“Marigolds” is written from the first-person point of view and with the benefit of hindsight. The first-person narrator is the adult Lizabeth who looks back to a particular summer and a pivotal day during that summer to narrate the events. Sometimes readers wonder if the “I” in a first-person narrative is the writer herself, or a fictionalized version of the author. This is not the case in “Marigolds.” The narrator is a fictional creation who looks back on her life to explain something about who she is now. The narrator of “Marigolds” weaves commentary from her mature perspective into her retelling of the terrible day of the marigold rampage.

Since many readers have had the experience of looking back at an event from childhood to understand it better, and perhaps experience some regret about their childish words and actions, the retrospective approach in the story makes the narrator relatable.
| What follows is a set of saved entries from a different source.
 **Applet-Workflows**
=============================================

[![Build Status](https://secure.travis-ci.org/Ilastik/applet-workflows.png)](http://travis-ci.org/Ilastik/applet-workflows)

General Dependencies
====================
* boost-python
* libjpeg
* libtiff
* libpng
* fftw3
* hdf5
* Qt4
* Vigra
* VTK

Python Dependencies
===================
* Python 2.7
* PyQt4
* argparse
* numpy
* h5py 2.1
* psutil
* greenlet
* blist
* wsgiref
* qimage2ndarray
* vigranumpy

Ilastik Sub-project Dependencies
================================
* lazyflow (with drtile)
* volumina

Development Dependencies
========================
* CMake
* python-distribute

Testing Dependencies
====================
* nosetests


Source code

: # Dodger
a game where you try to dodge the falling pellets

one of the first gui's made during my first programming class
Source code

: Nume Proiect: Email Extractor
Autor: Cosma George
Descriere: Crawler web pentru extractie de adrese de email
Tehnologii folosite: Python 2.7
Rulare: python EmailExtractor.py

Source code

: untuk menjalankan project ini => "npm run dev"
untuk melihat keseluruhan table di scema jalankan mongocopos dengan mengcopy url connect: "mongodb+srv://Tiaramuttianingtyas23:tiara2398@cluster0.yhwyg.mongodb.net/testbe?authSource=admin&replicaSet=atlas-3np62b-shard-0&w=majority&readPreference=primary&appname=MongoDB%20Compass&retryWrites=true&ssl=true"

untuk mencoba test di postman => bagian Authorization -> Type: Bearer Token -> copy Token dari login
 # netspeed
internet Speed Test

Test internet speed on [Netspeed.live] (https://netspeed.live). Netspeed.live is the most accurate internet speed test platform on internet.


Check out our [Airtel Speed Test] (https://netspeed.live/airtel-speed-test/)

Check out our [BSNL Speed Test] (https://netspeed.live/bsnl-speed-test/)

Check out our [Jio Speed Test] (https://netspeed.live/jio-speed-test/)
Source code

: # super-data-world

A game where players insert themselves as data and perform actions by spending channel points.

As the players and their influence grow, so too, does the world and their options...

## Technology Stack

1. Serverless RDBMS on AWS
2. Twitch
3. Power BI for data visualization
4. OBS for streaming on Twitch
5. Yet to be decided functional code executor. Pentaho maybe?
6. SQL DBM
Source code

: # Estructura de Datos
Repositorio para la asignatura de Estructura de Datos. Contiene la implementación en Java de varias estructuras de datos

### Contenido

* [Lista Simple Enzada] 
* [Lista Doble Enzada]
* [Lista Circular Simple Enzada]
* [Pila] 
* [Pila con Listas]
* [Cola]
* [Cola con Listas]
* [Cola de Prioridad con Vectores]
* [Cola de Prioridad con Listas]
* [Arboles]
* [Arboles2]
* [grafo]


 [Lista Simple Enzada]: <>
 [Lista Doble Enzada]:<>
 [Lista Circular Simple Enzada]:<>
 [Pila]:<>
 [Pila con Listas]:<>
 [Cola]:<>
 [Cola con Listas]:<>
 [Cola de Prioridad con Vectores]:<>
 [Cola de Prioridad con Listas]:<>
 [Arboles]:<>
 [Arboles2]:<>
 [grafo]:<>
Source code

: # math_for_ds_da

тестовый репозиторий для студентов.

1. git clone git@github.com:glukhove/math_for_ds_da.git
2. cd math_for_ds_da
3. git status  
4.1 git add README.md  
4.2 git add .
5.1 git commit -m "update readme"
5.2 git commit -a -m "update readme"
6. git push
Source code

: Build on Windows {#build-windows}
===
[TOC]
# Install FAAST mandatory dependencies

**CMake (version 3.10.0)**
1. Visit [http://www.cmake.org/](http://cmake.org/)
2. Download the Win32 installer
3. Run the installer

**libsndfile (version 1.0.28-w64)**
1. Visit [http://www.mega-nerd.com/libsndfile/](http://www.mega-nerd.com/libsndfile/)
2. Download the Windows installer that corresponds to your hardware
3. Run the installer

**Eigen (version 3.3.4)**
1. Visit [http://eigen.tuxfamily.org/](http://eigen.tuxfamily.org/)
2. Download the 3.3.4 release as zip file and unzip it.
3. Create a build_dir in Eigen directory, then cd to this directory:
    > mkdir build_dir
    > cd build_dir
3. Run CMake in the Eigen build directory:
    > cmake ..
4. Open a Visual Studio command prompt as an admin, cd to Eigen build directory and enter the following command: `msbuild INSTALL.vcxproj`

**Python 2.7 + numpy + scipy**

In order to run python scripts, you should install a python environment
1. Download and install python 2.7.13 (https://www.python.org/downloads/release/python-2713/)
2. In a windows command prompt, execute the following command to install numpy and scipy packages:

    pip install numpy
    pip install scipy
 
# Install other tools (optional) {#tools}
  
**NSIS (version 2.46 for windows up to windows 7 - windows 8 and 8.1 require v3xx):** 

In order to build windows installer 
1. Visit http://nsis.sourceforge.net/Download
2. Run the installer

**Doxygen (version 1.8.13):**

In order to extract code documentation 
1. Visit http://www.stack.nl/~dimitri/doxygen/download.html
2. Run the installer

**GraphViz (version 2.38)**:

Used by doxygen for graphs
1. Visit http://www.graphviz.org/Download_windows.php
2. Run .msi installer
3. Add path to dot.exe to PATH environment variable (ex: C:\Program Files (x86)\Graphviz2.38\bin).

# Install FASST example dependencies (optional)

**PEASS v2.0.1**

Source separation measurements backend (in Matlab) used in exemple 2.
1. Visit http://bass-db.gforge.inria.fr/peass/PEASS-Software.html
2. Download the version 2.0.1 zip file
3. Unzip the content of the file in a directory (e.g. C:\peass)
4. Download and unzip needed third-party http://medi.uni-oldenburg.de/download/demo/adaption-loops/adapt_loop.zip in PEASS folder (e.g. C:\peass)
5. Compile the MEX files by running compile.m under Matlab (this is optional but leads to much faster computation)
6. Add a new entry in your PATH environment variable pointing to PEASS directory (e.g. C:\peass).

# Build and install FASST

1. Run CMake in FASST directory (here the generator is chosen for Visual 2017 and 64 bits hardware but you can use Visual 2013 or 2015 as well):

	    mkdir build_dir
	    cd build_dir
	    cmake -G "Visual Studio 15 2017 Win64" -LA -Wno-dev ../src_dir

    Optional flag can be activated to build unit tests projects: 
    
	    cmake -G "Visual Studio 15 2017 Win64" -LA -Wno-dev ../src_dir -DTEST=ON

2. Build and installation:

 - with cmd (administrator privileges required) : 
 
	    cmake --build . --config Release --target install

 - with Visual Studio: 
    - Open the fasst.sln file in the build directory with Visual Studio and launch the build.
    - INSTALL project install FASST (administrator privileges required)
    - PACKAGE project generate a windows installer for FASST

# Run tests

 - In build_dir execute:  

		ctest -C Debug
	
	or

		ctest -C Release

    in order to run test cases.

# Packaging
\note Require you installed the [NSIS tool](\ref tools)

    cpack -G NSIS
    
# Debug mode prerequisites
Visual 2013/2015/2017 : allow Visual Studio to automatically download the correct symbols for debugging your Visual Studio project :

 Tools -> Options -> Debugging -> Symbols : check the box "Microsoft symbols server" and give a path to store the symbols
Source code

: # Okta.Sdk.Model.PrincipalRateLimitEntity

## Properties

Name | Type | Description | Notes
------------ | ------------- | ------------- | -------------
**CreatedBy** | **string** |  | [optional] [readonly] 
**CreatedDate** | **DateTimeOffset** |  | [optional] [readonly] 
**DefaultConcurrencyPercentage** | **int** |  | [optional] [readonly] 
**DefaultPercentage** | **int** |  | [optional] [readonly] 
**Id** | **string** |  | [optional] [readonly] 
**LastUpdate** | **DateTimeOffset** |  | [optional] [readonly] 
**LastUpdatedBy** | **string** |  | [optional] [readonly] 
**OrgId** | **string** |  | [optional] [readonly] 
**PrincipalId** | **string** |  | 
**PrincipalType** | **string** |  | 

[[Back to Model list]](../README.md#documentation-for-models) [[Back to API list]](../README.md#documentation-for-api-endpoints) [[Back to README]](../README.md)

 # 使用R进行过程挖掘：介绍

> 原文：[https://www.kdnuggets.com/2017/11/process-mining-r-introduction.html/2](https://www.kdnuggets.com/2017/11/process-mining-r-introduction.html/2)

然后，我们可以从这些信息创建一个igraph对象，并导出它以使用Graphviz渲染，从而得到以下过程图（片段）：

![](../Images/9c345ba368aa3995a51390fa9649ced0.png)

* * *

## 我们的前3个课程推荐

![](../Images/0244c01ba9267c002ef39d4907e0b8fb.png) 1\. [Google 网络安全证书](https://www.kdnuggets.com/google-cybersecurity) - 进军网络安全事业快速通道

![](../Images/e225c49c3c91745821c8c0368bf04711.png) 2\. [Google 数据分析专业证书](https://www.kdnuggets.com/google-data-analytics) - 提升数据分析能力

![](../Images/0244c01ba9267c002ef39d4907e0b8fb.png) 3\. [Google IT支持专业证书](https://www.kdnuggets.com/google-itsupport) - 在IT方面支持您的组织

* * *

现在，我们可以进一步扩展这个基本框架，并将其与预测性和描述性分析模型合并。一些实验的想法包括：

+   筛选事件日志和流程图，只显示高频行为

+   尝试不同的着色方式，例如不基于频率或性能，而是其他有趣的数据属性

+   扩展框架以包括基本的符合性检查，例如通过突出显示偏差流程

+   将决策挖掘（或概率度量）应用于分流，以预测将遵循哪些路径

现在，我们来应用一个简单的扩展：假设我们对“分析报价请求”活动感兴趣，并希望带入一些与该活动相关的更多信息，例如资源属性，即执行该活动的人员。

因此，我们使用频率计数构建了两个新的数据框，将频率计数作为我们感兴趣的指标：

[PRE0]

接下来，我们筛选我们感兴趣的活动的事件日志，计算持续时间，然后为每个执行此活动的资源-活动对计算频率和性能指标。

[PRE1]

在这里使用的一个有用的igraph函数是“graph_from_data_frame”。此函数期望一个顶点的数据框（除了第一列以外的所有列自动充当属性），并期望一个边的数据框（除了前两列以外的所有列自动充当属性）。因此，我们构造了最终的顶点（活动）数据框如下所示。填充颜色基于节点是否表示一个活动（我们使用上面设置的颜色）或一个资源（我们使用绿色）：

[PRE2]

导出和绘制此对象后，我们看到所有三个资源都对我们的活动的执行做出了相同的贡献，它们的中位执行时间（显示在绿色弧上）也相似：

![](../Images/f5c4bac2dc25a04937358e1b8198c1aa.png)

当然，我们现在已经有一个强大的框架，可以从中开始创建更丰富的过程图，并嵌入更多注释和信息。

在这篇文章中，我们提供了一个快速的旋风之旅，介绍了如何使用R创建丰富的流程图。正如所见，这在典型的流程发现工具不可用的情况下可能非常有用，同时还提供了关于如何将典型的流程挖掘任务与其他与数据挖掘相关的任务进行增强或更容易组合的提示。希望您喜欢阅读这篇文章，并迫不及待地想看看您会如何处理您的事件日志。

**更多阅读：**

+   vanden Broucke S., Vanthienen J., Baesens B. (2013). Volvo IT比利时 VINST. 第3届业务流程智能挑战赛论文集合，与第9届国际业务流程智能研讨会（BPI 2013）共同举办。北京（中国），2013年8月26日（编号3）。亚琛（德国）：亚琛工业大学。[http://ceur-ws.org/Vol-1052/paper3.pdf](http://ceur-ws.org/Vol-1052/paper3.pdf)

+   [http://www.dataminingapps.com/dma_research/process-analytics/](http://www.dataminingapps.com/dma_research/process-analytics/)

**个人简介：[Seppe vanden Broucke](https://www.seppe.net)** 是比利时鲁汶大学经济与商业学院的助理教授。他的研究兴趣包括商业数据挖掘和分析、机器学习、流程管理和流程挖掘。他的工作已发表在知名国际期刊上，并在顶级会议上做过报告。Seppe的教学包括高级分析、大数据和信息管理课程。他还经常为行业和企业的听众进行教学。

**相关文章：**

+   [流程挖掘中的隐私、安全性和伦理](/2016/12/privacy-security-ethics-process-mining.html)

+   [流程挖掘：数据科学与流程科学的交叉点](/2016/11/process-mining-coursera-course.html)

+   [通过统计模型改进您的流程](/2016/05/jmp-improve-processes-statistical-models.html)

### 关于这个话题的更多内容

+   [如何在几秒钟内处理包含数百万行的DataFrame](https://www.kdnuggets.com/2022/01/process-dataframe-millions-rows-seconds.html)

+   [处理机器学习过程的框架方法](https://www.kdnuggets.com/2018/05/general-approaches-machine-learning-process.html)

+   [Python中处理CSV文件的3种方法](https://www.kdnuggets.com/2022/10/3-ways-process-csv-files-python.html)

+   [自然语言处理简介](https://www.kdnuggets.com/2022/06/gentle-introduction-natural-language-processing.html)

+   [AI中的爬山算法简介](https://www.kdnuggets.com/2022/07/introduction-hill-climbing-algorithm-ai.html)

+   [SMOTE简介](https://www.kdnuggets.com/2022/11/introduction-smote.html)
It creates an authentic tone that allows Collier to weave the narrator’s introspective and somewhat melancholy voice throughout the story. Readers may feel invited into the narrator’s life, sharing memories that reveal painful, “humiliating” truths that she has come to understand. As always in stories told from first-person point of view, readers know only what the narrator knows about other characters in the story. The narrator must infer what Joey, or her parents, or Miss Lottie think and feel. But this limitation contributes to the narrator’s relatability, since it is what all people must do to live in families and communities.